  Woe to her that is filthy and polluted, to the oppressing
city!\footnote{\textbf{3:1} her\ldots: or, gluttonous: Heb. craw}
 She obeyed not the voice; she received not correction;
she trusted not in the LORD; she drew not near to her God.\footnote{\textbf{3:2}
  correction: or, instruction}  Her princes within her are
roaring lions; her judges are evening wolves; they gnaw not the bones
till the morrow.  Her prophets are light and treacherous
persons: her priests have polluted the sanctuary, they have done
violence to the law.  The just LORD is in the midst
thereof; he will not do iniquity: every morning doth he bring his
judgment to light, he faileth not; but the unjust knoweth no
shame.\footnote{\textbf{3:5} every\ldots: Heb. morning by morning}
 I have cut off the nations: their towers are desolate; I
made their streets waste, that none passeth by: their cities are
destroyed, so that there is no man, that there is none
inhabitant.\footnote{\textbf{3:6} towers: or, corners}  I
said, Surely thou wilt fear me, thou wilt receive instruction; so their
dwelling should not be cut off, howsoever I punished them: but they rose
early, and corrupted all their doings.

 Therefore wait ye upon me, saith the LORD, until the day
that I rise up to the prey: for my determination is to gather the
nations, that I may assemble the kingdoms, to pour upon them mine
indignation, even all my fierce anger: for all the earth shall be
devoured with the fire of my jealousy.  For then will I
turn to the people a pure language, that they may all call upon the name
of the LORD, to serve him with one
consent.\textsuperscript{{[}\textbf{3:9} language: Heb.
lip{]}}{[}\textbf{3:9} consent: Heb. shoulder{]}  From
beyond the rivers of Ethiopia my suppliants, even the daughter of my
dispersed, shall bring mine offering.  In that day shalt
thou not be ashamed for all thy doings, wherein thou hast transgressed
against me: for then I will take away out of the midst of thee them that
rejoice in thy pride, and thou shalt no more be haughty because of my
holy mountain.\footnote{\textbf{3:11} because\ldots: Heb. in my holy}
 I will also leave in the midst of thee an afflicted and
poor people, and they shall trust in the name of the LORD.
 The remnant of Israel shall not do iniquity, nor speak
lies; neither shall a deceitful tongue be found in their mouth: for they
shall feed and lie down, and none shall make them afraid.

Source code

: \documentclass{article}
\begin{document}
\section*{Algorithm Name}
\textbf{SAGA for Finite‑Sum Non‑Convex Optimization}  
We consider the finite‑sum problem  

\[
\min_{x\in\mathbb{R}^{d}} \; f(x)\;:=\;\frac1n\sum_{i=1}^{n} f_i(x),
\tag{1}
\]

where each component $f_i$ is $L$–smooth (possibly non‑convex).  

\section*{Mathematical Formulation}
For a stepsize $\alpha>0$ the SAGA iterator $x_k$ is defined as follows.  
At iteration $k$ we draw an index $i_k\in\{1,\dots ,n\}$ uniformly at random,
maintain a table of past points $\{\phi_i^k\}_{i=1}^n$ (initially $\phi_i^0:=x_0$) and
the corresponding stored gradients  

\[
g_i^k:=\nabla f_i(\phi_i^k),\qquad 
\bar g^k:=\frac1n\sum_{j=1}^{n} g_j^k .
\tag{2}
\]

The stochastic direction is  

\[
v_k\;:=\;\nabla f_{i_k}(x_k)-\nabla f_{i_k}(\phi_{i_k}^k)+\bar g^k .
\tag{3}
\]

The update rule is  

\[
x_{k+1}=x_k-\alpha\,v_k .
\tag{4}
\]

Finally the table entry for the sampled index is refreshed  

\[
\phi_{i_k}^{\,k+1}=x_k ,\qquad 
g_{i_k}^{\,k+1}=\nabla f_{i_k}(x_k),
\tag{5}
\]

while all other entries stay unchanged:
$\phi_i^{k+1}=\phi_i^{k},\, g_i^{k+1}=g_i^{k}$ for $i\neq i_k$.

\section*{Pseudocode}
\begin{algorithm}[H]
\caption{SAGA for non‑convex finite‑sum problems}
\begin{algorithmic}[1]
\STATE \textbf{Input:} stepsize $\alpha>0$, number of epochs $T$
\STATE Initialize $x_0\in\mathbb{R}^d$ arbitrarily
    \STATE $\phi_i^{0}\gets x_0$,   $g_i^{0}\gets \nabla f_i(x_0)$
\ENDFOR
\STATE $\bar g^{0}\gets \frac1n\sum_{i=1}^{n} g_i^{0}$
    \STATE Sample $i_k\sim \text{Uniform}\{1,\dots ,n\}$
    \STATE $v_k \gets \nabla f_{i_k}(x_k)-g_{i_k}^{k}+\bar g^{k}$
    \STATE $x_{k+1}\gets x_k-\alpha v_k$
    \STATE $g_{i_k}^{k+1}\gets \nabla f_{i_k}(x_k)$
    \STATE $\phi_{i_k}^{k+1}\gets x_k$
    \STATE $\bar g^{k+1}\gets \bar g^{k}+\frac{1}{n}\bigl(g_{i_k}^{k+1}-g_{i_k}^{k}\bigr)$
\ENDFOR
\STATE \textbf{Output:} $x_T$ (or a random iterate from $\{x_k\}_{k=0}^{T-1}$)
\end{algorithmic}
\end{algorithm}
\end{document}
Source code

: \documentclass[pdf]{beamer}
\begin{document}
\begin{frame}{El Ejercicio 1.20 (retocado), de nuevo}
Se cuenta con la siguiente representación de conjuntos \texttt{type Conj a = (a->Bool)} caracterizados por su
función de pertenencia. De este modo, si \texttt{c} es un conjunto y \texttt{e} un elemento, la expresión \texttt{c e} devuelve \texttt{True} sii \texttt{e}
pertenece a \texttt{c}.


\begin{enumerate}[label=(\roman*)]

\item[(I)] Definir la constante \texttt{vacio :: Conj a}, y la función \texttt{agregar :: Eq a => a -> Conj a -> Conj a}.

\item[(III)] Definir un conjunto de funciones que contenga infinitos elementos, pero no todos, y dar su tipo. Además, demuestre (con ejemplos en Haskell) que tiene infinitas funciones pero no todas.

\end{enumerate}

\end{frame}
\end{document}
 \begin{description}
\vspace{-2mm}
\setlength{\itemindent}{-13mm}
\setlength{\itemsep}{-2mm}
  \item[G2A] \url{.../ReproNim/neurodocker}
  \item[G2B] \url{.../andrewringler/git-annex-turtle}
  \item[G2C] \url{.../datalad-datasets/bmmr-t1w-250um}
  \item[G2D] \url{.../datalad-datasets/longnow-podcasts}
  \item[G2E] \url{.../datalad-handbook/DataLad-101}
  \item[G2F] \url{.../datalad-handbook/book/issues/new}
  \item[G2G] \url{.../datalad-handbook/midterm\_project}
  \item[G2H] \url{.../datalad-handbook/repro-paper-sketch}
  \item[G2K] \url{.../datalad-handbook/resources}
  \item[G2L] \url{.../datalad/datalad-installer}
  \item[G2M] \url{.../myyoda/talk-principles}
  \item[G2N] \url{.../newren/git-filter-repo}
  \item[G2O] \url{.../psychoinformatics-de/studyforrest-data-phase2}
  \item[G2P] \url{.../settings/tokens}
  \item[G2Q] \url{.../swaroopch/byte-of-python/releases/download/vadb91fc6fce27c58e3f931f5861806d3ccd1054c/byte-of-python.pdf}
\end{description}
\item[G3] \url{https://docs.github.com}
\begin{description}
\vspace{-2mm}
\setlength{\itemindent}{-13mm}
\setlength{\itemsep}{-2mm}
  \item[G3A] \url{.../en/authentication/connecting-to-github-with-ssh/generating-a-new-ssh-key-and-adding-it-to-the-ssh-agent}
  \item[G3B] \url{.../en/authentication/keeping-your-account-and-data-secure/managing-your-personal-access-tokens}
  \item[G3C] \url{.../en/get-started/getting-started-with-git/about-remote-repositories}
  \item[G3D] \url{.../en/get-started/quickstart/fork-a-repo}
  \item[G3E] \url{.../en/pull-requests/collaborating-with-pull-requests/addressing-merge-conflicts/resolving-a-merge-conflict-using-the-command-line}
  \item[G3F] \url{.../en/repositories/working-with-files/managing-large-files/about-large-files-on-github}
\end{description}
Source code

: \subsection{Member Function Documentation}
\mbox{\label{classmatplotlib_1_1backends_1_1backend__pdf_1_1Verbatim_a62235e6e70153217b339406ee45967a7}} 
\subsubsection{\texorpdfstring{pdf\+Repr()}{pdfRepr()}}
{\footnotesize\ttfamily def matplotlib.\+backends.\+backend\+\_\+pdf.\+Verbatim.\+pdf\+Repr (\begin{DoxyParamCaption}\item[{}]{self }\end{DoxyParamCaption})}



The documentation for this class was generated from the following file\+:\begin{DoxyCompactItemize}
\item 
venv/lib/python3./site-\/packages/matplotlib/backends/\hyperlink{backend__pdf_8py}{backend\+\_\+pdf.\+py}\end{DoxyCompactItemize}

- - -

▸ Aim of the task
In the listing above, find each line with "shalt" and copy it.

▸ Solution
dispersed, shall bring mine offering.  In that day shalt
rejoice in thy pride, and thou shalt no more be haughty because of my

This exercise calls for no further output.